As organizations develop in the digital era and tackle new concepts such as big data and Internet of Things (IoT), they need workers familiar with those topics. But the concepts are so new that not many workers have learned the skills needed for these areas yet. In the case of big data, it’s not just a volume issue – it’s also complicated, unstructured data being delivered at high velocity. Therefore, employees need the right analytical skills to solve business problems analytically, deliver meaningful insight, and enable their organization to make faster and better decisions.

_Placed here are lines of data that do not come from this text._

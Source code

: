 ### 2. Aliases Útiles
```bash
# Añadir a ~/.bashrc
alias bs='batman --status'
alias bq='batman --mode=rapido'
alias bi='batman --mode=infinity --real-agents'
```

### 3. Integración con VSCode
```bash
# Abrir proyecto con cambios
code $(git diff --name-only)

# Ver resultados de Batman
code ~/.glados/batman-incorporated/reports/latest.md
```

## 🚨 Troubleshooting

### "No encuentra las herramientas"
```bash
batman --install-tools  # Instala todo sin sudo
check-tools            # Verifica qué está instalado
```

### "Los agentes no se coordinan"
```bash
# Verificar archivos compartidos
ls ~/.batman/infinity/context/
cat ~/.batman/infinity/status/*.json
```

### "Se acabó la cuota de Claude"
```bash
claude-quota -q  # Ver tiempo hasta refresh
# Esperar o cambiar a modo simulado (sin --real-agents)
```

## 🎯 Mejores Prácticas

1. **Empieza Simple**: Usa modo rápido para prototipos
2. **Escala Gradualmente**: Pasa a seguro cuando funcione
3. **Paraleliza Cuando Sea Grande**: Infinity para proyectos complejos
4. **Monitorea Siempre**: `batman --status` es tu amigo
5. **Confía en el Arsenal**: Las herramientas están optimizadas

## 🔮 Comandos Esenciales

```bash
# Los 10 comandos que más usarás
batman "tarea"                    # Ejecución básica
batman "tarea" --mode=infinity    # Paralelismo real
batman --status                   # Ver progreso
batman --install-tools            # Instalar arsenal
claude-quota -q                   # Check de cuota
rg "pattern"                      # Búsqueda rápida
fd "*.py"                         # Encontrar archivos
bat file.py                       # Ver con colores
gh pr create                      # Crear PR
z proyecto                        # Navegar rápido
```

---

According to a study by the Centre for Economics and Business Research (Cebr) and SAS: The value of big data and the Internet of Things to the UK economy, some £322 billion of additional revenue is expected to be generated by to the UK economy from 2015 to 2020. As a result, 182,000 new jobs are likely be created over the same period. That means that anyone with the right data and analytics skills will be in high demand.
However, the gap remains an immediate concern in the job market, so the commitment from the government, universities and businesses to tackle the issue remains high. SAS has already started to help address this problem.
In 2014, SAS Analytics U launched as an academic program to help bridge the gap between academia and business.
More specifically, in the UK & Ireland, we have already achieved the following:
- 50+ SAS-based Master degrees being taught
- 3,500+ students graduating with SAS skills annually
- 80 universities using SAS for teaching and research
- All 24 Russell Group universities using SAS
Every year, we at SAS Analytics U: UK & Ireland want to make sure that our future generations are aware of the new skills needed in the workplace, and we are committed to addressing the hard and soft skills that businesses require.